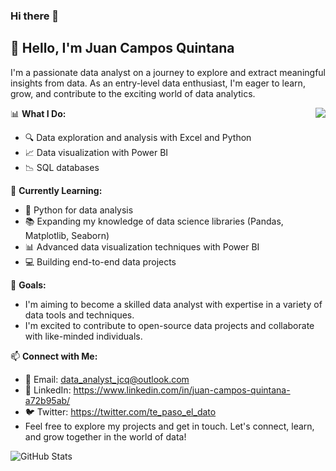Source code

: ### Hi there 👋
## 👋 Hello, I'm Juan Campos Quintana

I'm a passionate data analyst on a journey to explore and extract meaningful insights from data. As an entry-level data enthusiast, I'm eager to learn, grow, and contribute to the exciting world of data analytics.


  <img align="right" src="https://github.com/rajput2107/rajput2107/blob/master/Assets/Developer.gif"/>

📊 **What I Do:**
- 🔍 Data exploration and analysis with Excel and Python
- 📈 Data visualization with Power BI
- 📉 SQL databases


🌱 **Currently Learning:**
- 🐍 Python for data analysis
- 📚 Expanding my knowledge of data science libraries (Pandas, Matplotlib, Seaborn)
- 📊 Advanced data visualization techniques with Power BI
- 💻 Building end-to-end data projects


🚀 **Goals:**
- I'm aiming to become a skilled data analyst with expertise in a variety of data tools and techniques.
- I'm excited to contribute to open-source data projects and collaborate with like-minded individuals.

📫 **Connect with Me:**
- 📧 Email: data_analyst_jcq@outlook.com
- 💼 LinkedIn: https://www.linkedin.com/in/juan-campos-quintana-a72b95ab/
- 🐦 Twitter: https://twitter.com/te_paso_el_dato
- Feel free to explore my projects and get in touch. Let's connect, learn, and grow together in the world of data!

![GitHub Stats](https://github-readme-stats.vercel.app/api?username=YourUsername&show_icons=true)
++++++++
• _What this task involves_: Each line of the data above is to be output exactly; the pictures are not to appear.

• _Written answer_:
Source code

: ### Hi there 👋
## 👋 Hello, I'm Juan Campos Quintana

I'm a passionate data analyst on a journey to explore and extract meaningful insights from data. As an entry-level data enthusiast, I'm eager to learn, grow, and contribute to the exciting world of data analytics.


  <img align="right" src="https://github.com/rajput2107/rajput2107/blob/master/Assets/Developer.gif"/>

📊 **What I Do:**
- 🔍 Data exploration and analysis with Excel and Python
- 📈 Data visualization with Power BI
- 📉 SQL databases


🌱 **Currently Learning:**
- 🐍 Python for data analysis
- 📚 Expanding my knowledge of data science libraries (Pandas, Matplotlib, Seaborn)
- 📊 Advanced data visualization techniques with Power BI
- 💻 Building end-to-end data projects


🚀 **Goals:**
- I'm aiming to become a skilled data analyst with expertise in a variety of data tools and techniques.
- I'm excited to contribute to open-source data projects and collaborate with like-minded individuals.

📫 **Connect with Me:**
- 📧 Email: data_analyst_jcq@outlook.com
- 💼 LinkedIn: https://www.linkedin.com/in/juan-campos-quintana-a72b95ab/
- 🐦 Twitter: https://twitter.com/te_paso_el_dato
- Feel free to explore my projects and get in touch. Let's connect, learn, and grow together in the world of data!

![GitHub Stats](https://github-readme-stats.vercel.app/api?username=YourUsername&show_icons=true)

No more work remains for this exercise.